Por exemplo: no poetrix I...lha, de Aila Magalhães, do Ceará (Sentia-se tão ilha / Que nem mar / havia...), a autora além de produzir uma imagem metafórica de alguém tão solitário que não consegue ver/sentir nada à sua volta, faz um trocadilho com seu próprio nome, se lermos a letra ‘I’ como no idioma inglês: ‘Ai’. Em Lusco-Fusco, Djalma Filho (Bahia) transforma o substantivo ‘armadilha’ em um verbo, similares aos seus sinônimos ‘emboscada’ ou ‘tocaia’: “Deitada, / quase apagada, / a noite armadilha”. Pedro Cardoso (Brasília), lança um universo de possibilidades em três versos, no seu poetrix Fome: “o abismo / entre a mão e a boca, / tem nome”. Em Cigarra, Jussara Midlej (Bahia), alia imagens/mensagens de várias supostas ‘mortes’, num retrato melancólico de fim-de-tarde, quando tudo parece entristecer. A personagem central do seu texto vem no título, item fundamental do poetrix, que pode definir ou induzir o sentido que se pretende dar ao texto: “canto saudade / na morte lenta / da tarde”.

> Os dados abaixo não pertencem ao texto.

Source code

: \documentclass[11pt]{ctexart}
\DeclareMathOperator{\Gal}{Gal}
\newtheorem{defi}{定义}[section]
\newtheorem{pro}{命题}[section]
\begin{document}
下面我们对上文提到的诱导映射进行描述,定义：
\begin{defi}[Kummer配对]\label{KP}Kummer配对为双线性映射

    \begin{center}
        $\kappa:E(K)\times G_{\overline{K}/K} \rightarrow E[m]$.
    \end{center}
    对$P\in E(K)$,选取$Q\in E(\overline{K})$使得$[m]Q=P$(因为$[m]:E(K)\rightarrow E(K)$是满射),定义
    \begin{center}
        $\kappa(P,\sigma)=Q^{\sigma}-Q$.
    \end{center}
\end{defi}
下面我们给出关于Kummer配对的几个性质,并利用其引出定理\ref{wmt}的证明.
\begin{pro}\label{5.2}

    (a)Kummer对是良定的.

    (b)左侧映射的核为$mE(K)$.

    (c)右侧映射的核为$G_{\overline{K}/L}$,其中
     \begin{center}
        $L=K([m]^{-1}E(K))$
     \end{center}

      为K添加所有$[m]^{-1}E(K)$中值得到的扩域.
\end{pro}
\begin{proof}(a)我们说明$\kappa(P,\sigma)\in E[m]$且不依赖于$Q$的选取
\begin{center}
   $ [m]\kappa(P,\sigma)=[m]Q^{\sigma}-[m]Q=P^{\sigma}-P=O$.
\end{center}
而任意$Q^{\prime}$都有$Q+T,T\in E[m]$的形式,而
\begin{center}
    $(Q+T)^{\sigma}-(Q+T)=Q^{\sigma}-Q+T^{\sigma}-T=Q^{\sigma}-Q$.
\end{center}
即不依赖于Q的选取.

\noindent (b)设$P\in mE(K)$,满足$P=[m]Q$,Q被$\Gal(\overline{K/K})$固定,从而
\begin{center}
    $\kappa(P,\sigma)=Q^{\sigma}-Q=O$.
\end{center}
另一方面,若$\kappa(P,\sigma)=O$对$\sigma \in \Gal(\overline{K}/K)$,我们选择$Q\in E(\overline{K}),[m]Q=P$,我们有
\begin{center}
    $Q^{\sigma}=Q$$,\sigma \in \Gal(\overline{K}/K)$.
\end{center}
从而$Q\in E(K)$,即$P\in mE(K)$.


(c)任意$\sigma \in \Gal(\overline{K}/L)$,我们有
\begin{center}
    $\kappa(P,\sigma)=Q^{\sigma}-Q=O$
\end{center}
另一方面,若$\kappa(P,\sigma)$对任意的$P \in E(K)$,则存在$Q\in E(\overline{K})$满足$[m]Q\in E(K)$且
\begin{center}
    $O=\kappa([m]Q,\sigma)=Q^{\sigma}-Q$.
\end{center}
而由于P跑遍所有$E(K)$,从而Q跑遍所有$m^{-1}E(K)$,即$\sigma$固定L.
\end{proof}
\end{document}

Possivelmente outras leituras desses poetrix podem ser feitas, o que só depende da “viagem” de cada um. Tanto mais rico é um poetrix quanto possa permitir que o não-dito fale mais que visível. Ao contrário dos ‘recibos’, no poetrix vale mais o que não está escrito.
Como exemplo das formas múltiplas, - a palavra a duas ou mais vozes - o poetrixta Martinho Branco (Portugal) escreveu o poetrix Aquacultura: “Um mar / de peixes como couves / na horta”. A poetrixta Aila, ‘incorporou-o’ e complementou-o com o poetrix Em teu jardim: “verde-água / brotando / de teus olhos...” A junção dos dois resultou no duplix Aquacultura em teu jardim: “Um mar verde-água / de peixes como couves, brotando / na horta de teus olhos. Uma composição a quatro mãos.”
O Movimento Internacional Poetrix - MIP, com representantes em vários estados brasileiros, além de Portugal, Venezuela, Espanha, EUA, Itália e Colômbia é a organização responsável pela difusão dessa nova linguagem poética, realizando concurso internacionais, eleições de melhores do mês e mantendo o blog Movimento Poetrix - http://movimentopoetrix.blogs.sapo.pt. Alinhado com a velocidade tecnológica do terceiro milênio, o poetrix encontrou campo fértil na Internet, onde tem sido bastante propagado. Oficinas, apresentações e debates (principalmente no grupo virtual poetrix@yahoogrupos.com.br) também tem contribuído para a sua expansão.
Assim é o poetrix: apenas três linhas, mas que fazem tanta diferença na razão e na emoção de quem o lê quanto três segundos para um piloto de Fórmula Um ou três passos para um maratonista.